2003 non-fiction book by S. C. M. Paine

The Sino-Japanese War of 1894–1895: Perceptions, Power, and Primacy is a 2003 non-fiction book by S. C. M. Paine about the first Sino-Japanese War.

== Background ==
The Sino-Japanese War of 1894–1895 is a follow-up to Paine's previous work, Imperial Rivals: China, Russia and Their Disputed Frontier. The book makes use of contemporary newspapers alongside Chinese and Japanese secondary sources; Paine learned Japanese so that she could analyse these works.

== Content ==
The book analyses the events leading up to, the causes of, and the resulting outcome of the first Sino-Japanese war. Paine argues that the war ended the previous balance of power in East Asia, leading to the decline of the Confucian Qing dynasty, and that it had a lasting impact on Western perceptions of East Asia.

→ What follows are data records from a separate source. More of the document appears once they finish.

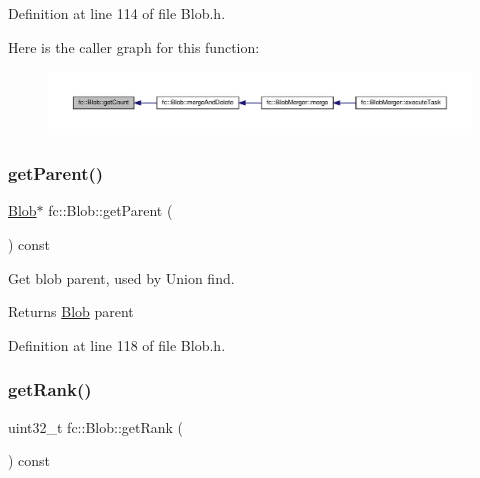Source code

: Definition at line 114 of file Blob.\+h.

Here is the caller graph for this function\+:
\nopagebreak
\begin{figure}[H]
\begin{center}
\leavevmode
\includegraphics[width=350pt]{d2/d7e/classfc_1_1Blob_a7443f8362ad88c61e5dcfae2dad54d47_icgraph}
\end{center}
\end{figure}
\mbox{\label{classfc_1_1Blob_afde20e8b149cc08b56bac810177c4836}} 
\subsubsection{\texorpdfstring{get\+Parent()}{getParent()}}
{\footnotesize\ttfamily \hyperlink{classfc_1_1Blob}{Blob}$\ast$ fc\+::\+Blob\+::get\+Parent (\begin{DoxyParamCaption}{ }\end{DoxyParamCaption}) const\hspace{0.3cm}{\ttfamily [inline]}}



Get blob parent, used by Union find. 

\begin{DoxyReturn}{Returns}
\hyperlink{classfc_1_1Blob}{Blob} parent 
\end{DoxyReturn}


Definition at line 118 of file Blob.\+h.

\mbox{\label{classfc_1_1Blob_a368c9607fb6d7e032795d742eaed1539}} 
\subsubsection{\texorpdfstring{get\+Rank()}{getRank()}}
{\footnotesize\ttfamily uint32\+\_\+t fc\+::\+Blob\+::get\+Rank (\begin{DoxyParamCaption}{ }\end{DoxyParamCaption}) const\hspace{0.3cm}{\ttfamily [inline]}}



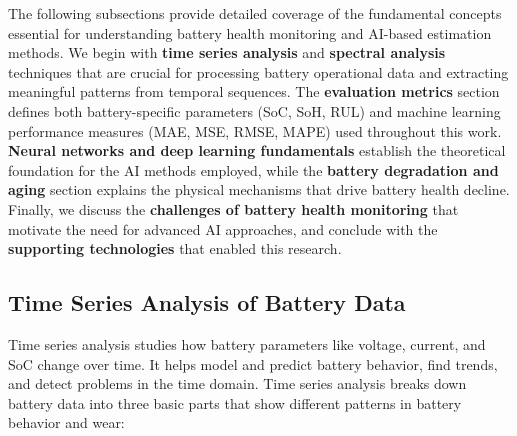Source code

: 
The following subsections provide detailed coverage of the fundamental concepts essential for understanding battery health monitoring and AI-based estimation methods. We begin with \textbf{time series analysis} and \textbf{spectral analysis} techniques that are crucial for processing battery operational data and extracting meaningful patterns from temporal sequences. The \textbf{evaluation metrics} section defines both battery-specific parameters (SoC, SoH, RUL) and machine learning performance measures (MAE, MSE, RMSE, MAPE) used throughout this work. \textbf{Neural networks and deep learning fundamentals} establish the theoretical foundation for the AI methods employed, while the \textbf{battery degradation and aging} section explains the physical mechanisms that drive battery health decline. Finally, we discuss the \textbf{challenges of battery health monitoring} that motivate the need for advanced AI approaches, and conclude with the \textbf{supporting technologies} that enabled this research.

\subsection{Time Series Analysis of Battery Data}

Time series analysis studies how battery parameters like voltage, current, and SoC change over time\cite{jorge_time_2023}. It helps model and predict battery behavior, find trends, and detect problems in the time domain. Time series analysis breaks down battery data into three basic parts that show different patterns in battery behavior and wear:

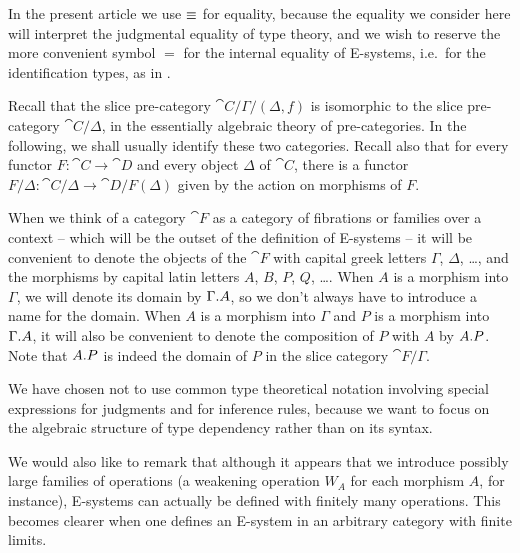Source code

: \documentclass{article}
\begin{document}
\begin{rmk}
In the present article we use $\equiv$ for equality, because the equality we
consider here will interpret the judgmental equality of type theory, 
and we wish to reserve
the more convenient symbol $=$ for the internal equality of E-systems, i.e.~for
the identification types, as in \cite{TheBook}. 
\end{rmk}

\begin{rmk}
Recall that the slice pre-category $\cat{C}/\Gamma/(\Delta,f)$ is isomorphic to the slice pre-category
$\cat{C}/\Delta$, in the essentially algebraic theory of pre-categories. In the following,
we shall usually identify these two categories. Recall also that for every functor
$F:\cat{C}\to\cat{D}$ and every object $\Delta$ of $\cat{C}$, there is a functor
$F/\Delta:\cat{C}/\Delta\to \cat{D}/F(\Delta)$ given by the action on morphisms of $F$. 
\end{rmk}

\begin{rmk}
When we think of a category $\cat{F}$ as a category of fibrations or families
over a context -- which will be the outset of the definition of E-systems --
it will be convenient to denote the objects of the $\cat{F}$ with capital
greek letters $\Gamma$, $\Delta$, \ldots, and the morphisms by capital latin letters
$A$, $B$, $P$, $Q$, \ldots. When $A$ is a morphism into $\Gamma$, we will denote
its domain by $\ctxext{\Gamma}{A}$, so we don't always have to introduce a name
for the domain. When $A$ is a morphism into $\Gamma$ and
$P$ is a morphism into $\ctxext{\Gamma}{A}$, it will also be convenient to denote the
composition of $P$ with $A$ by $\ctxext{A}{P}$. Note that $\ctxext{A}{P}$
is indeed the domain of $P$ in the slice category $\cat{F}/\Gamma$.
\end{rmk}

\begin{rmk}
We have chosen not to use common type theoretical notation involving special
expressions for judgments and for inference rules, because we want to focus
on the algebraic structure of type dependency rather than on its syntax.

We would also like to remark that although it appears that we introduce possibly
large families of operations (a weakening operation $W_A$ for each morphism $A$,
for instance), E-systems can actually be defined with finitely many
operations. This becomes clearer when one defines an E-system in an arbitrary
category with finite limits.
\end{rmk}
\end{document}
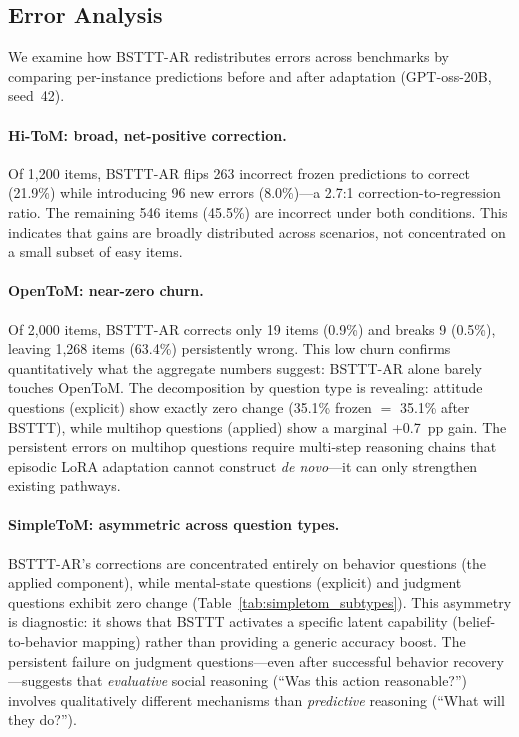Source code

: \subsection{Error Analysis}
\label{sec:errors}

We examine how BSTTT-AR redistributes errors across benchmarks by comparing per-instance predictions before and after adaptation (GPT-oss-20B, seed~42).

\paragraph{Hi-ToM: broad, net-positive correction.}
Of 1{,}200 items, BSTTT-AR flips 263 incorrect frozen predictions to correct (21.9\%) while introducing 96 new errors (8.0\%)---a 2.7:1 correction-to-regression ratio.
The remaining 546 items (45.5\%) are incorrect under both conditions.
This indicates that gains are broadly distributed across scenarios, not concentrated on a small subset of easy items.

\paragraph{OpenToM: near-zero churn.}
Of 2{,}000 items, BSTTT-AR corrects only 19 items (0.9\%) and breaks 9 (0.5\%), leaving 1{,}268 items (63.4\%) persistently wrong.
This low churn confirms quantitatively what the aggregate numbers suggest: BSTTT-AR alone barely touches OpenToM.
The decomposition by question type is revealing: attitude questions (explicit) show exactly zero change (35.1\% frozen $=$ 35.1\% after BSTTT), while multihop questions (applied) show a marginal +0.7~pp gain.
The persistent errors on multihop questions require multi-step reasoning chains that episodic LoRA adaptation cannot construct \emph{de novo}---it can only strengthen existing pathways.

\paragraph{SimpleToM: asymmetric across question types.}
BSTTT-AR's corrections are concentrated entirely on behavior questions (the applied component), while mental-state questions (explicit) and judgment questions exhibit zero change (Table~\ref{tab:simpletom_subtypes}).
This asymmetry is diagnostic: it shows that BSTTT activates a specific latent capability (belief-to-behavior mapping) rather than providing a generic accuracy boost.
The persistent failure on judgment questions---even after successful behavior recovery---suggests that \emph{evaluative} social reasoning (``Was this action reasonable?'') involves qualitatively different mechanisms than \emph{predictive} reasoning (``What will they do?'').

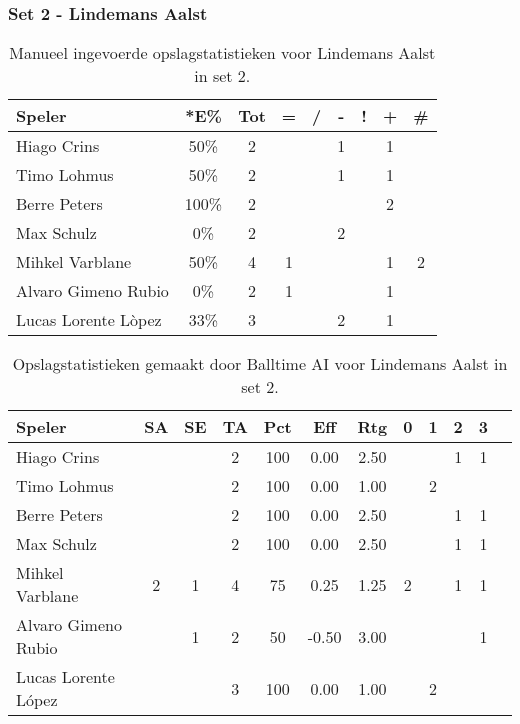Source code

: \subsubsection{Set 2 - Lindemans Aalst}
\label{sec:PL3_Aalst2}


\begin{table}[ht!]
    \centering
    \scriptsize
    \begin{tabular}{|l|c|c|c|c|c|c|c|c|}
        \hline
        \textbf{Speler} & *E\% & Tot & = & / & - & ! & + & \# \\ \hline
        Hiago Crins & 50\% & 2 &  &  & 1 &  & 1 &  \\
        Timo Lohmus & 50\% & 2 &  &  & 1 &  & 1 & \\ 
        Berre Peters & 100\% & 2 &  &  &  &  & 2 &\\ 
        Max Schulz & 0\% & 2 &  &  & 2 &  &  & \\ 
        Mihkel Varblane & 50\% & 4 & 1 &  &  & & 1 & 2 \\ 
        Alvaro Gimeno Rubio & 0\% & 2 & 1 &  &  &  & 1 &  \\ 
        Lucas Lorente Lòpez & 33\% & 3 &  &  & 2 &  & 1 & \\ \hline
    \end{tabular}
   \caption[Manueel ingevoerde opslagstatistieken voor Lindemans Aalst in set 2]{\label{tab:PL3ServeAalstMan2}Manueel ingevoerde opslagstatistieken voor Lindemans Aalst in set 2.}
\end{table}

\begin{table}[ht!]
  \centering
  \scriptsize
  \begin{tabular}{|l|c|c|c|c|c|c|c|c|c|c|c|} \hline
    \textbf{Speler} & SA & SE & TA & Pct & Eff & Rtg & 0 & 1 & 2 & 3  \\ \hline
    Hiago Crins &  &  & 2 & 100 & 0.00 & 2.50 &   &  & 1 & 1  \\
    Timo Lohmus &  &  & 2 & 100 & 0.00 & 1.00 &   & 2 &   &  \\
    Berre Peters &  &  & 2 & 100 & 0.00 & 2.50 &   &  & 1 & 1 \\
    Max Schulz &  &  & 2 & 100 & 0.00 & 2.50 &   &  & 1 & 1 \\
    Mihkel Varblane & 2 & 1 & 4 & 75 & 0.25 & 1.25 & 2 &   & 1 & 1 \\
    Alvaro Gimeno Rubio & & 1 & 2 & 50 & -0.50 & 3.00 &   &  & & 1 \\ 
    Lucas Lorente López &  &  & 3 & 100 & 0.00 & 1.00 &   & 2 &   & \\  \hline
  \end{tabular}
  \caption[Opslagstatistieken gemaakt door Balltime AI voor Lindemans Aalst in set 2]{\label{tab:PL3ServeAalstAI2}Opslagstatistieken gemaakt door Balltime AI voor Lindemans Aalst in set 2.}
\end{table}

The book consists of three sections, and an epilogue. The first section discusses the events leading up to the war, the second section looks at the war from a military perspective, and the third section examines the post-war negotiations and settlements.

== Reception ==
The China Review International described Paine's arguments as "well-constructed, researched and argued", and recommended the book for "anyone with an interest in the events and region in which the Sino-Japanese war took place and especially for those with a professional interest in the topic." However, they noted that the book claims that the Guangxu Emperor died the day after Empress Dowager Cixi, which they suggested was inaccurate, as it is contrary to most accounts, who say that the emperor died one day before Cixi.

The International History Review called The Sino-Japanese War of 1894–1895 "an important book that delights and informs", giving particular praise to the book for bringing attention to the Chinese concept of face (guanxi), something which previous authors had neglected, and went on to suggest that Paine "ends the shortage of books on this pivotal war". This was seconded by The Journal of Military History who praised Paine's "multi-faceted approach to true international history", saying that she had exhausted all of the English-language sources on the subject, and that "In responding to Marius B. Jansen's call for a thorough historical treatment of one of the yawning gaps in East Asian history, Paine's history of the Sino-Japanese War of 1894–95 succeeds admirably."